___ Given information ___

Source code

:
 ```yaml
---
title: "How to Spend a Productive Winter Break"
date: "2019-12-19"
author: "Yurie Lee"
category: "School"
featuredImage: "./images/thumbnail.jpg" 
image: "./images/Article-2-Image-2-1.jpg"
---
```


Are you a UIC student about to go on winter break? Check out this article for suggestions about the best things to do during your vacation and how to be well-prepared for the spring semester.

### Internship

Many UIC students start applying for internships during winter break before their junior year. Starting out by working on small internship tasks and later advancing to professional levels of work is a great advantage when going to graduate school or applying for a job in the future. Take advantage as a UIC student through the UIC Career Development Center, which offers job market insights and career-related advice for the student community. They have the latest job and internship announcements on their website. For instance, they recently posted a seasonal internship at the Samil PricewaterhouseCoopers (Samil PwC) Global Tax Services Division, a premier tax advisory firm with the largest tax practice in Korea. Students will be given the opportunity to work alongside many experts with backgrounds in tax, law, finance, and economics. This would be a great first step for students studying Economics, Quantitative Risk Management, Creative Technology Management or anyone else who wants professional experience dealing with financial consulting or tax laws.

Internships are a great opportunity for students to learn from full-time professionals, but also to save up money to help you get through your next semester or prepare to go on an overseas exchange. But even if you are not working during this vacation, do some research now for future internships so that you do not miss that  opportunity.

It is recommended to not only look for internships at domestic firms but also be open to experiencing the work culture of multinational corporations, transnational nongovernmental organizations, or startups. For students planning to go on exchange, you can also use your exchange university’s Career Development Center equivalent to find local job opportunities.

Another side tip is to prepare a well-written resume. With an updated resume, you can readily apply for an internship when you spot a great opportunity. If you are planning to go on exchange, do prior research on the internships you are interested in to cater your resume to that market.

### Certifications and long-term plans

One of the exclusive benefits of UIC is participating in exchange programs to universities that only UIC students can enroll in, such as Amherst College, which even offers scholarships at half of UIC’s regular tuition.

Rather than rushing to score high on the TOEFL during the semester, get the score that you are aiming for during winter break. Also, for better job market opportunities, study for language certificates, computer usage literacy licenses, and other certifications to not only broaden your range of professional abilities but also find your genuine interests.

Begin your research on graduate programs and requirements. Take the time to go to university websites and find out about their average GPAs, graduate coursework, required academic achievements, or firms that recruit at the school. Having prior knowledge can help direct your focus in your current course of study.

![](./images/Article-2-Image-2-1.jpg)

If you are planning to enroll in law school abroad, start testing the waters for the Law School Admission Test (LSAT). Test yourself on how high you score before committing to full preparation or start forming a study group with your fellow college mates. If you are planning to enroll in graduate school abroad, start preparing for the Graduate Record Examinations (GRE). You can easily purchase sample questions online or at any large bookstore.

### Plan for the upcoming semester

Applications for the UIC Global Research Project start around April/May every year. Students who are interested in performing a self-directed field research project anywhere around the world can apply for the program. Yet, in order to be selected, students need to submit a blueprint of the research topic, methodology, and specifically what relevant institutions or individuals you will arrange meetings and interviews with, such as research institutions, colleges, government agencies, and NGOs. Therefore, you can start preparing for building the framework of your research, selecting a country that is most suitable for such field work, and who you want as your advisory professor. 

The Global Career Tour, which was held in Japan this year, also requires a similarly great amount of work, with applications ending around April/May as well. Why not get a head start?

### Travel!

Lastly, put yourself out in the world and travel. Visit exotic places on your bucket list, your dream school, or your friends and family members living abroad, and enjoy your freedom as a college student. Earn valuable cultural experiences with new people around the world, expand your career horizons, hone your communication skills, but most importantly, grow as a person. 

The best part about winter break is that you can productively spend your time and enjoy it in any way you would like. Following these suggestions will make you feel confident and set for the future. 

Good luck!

___

Every record must be transcribed exactly, with no line skipped.

Source code

:
 ```yaml
---
title: "How to Spend a Productive Winter Break"
date: "2019-12-19"
author: "Yurie Lee"
category: "School"
featuredImage: "./images/thumbnail.jpg" 
image: "./images/Article-2-Image-2-1.jpg"
---
```


Are you a UIC student about to go on winter break? Check out this article for suggestions about the best things to do during your vacation and how to be well-prepared for the spring semester.

### Internship

Many UIC students start applying for internships during winter break before their junior year. Starting out by working on small internship tasks and later advancing to professional levels of work is a great advantage when going to graduate school or applying for a job in the future. Take advantage as a UIC student through the UIC Career Development Center, which offers job market insights and career-related advice for the student community. They have the latest job and internship announcements on their website. For instance, they recently posted a seasonal internship at the Samil PricewaterhouseCoopers (Samil PwC) Global Tax Services Division, a premier tax advisory firm with the largest tax practice in Korea. Students will be given the opportunity to work alongside many experts with backgrounds in tax, law, finance, and economics. This would be a great first step for students studying Economics, Quantitative Risk Management, Creative Technology Management or anyone else who wants professional experience dealing with financial consulting or tax laws.

Internships are a great opportunity for students to learn from full-time professionals, but also to save up money to help you get through your next semester or prepare to go on an overseas exchange. But even if you are not working during this vacation, do some research now for future internships so that you do not miss that  opportunity.

It is recommended to not only look for internships at domestic firms but also be open to experiencing the work culture of multinational corporations, transnational nongovernmental organizations, or startups. For students planning to go on exchange, you can also use your exchange university’s Career Development Center equivalent to find local job opportunities.

Another side tip is to prepare a well-written resume. With an updated resume, you can readily apply for an internship when you spot a great opportunity. If you are planning to go on exchange, do prior research on the internships you are interested in to cater your resume to that market.

### Certifications and long-term plans

One of the exclusive benefits of UIC is participating in exchange programs to universities that only UIC students can enroll in, such as Amherst College, which even offers scholarships at half of UIC’s regular tuition.

Rather than rushing to score high on the TOEFL during the semester, get the score that you are aiming for during winter break. Also, for better job market opportunities, study for language certificates, computer usage literacy licenses, and other certifications to not only broaden your range of professional abilities but also find your genuine interests.

Begin your research on graduate programs and requirements. Take the time to go to university websites and find out about their average GPAs, graduate coursework, required academic achievements, or firms that recruit at the school. Having prior knowledge can help direct your focus in your current course of study.

![](./images/Article-2-Image-2-1.jpg)

If you are planning to enroll in law school abroad, start testing the waters for the Law School Admission Test (LSAT). Test yourself on how high you score before committing to full preparation or start forming a study group with your fellow college mates. If you are planning to enroll in graduate school abroad, start preparing for the Graduate Record Examinations (GRE). You can easily purchase sample questions online or at any large bookstore.

### Plan for the upcoming semester

Applications for the UIC Global Research Project start around April/May every year. Students who are interested in performing a self-directed field research project anywhere around the world can apply for the program. Yet, in order to be selected, students need to submit a blueprint of the research topic, methodology, and specifically what relevant institutions or individuals you will arrange meetings and interviews with, such as research institutions, colleges, government agencies, and NGOs. Therefore, you can start preparing for building the framework of your research, selecting a country that is most suitable for such field work, and who you want as your advisory professor. 

The Global Career Tour, which was held in Japan this year, also requires a similarly great amount of work, with applications ending around April/May as well. Why not get a head start?

### Travel!

Lastly, put yourself out in the world and travel. Visit exotic places on your bucket list, your dream school, or your friends and family members living abroad, and enjoy your freedom as a college student. Earn valuable cultural experiences with new people around the world, expand your career horizons, hone your communication skills, but most importantly, grow as a person. 

The best part about winter break is that you can productively spend your time and enjoy it in any way you would like. Following these suggestions will make you feel confident and set for the future. 

Good luck!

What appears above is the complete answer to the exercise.